━━ EXERCISE MATERIALS

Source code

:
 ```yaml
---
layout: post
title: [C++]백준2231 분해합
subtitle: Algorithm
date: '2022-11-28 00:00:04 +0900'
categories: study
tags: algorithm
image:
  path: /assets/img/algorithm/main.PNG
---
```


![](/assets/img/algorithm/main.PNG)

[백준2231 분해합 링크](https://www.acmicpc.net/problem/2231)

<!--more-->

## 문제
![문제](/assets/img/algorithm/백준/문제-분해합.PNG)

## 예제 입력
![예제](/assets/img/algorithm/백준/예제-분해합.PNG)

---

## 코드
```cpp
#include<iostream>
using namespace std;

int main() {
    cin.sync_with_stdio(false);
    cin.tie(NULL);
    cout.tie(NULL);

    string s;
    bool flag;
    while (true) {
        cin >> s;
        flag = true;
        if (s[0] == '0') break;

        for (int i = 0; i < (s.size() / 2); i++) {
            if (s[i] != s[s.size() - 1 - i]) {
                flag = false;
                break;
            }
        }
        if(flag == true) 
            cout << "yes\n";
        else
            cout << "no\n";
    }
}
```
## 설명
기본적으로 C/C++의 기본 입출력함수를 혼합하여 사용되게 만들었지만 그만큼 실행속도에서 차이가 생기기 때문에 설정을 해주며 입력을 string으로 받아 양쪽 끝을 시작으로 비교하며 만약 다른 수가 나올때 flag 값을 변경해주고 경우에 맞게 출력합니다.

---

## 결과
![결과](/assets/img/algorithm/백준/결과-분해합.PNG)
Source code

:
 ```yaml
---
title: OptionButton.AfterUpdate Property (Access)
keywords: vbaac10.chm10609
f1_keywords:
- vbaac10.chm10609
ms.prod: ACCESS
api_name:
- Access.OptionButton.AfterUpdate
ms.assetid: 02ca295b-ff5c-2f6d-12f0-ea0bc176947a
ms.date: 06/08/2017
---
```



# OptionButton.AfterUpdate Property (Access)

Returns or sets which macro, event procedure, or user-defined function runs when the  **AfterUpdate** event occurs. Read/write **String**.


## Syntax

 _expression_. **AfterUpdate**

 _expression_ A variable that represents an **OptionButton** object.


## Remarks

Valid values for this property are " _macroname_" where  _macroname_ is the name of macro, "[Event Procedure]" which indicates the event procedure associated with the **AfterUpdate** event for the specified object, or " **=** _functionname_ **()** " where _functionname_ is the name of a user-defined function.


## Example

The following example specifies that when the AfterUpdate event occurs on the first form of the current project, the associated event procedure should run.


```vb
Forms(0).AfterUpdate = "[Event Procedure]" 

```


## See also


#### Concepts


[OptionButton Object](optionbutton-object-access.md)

━━━━

**EXERCISE**
Only lines with the word "associated" go in the answer. Take them all from the entries above.

**SOLUTION**
Valid values for this property are " _macroname_" where  _macroname_ is the name of macro, "[Event Procedure]" which indicates the event procedure associated with the **AfterUpdate** event for the specified object, or " **=** _functionname_ **()** " where _functionname_ is the name of a user-defined function.
The following example specifies that when the AfterUpdate event occurs on the first form of the current project, the associated event procedure should run.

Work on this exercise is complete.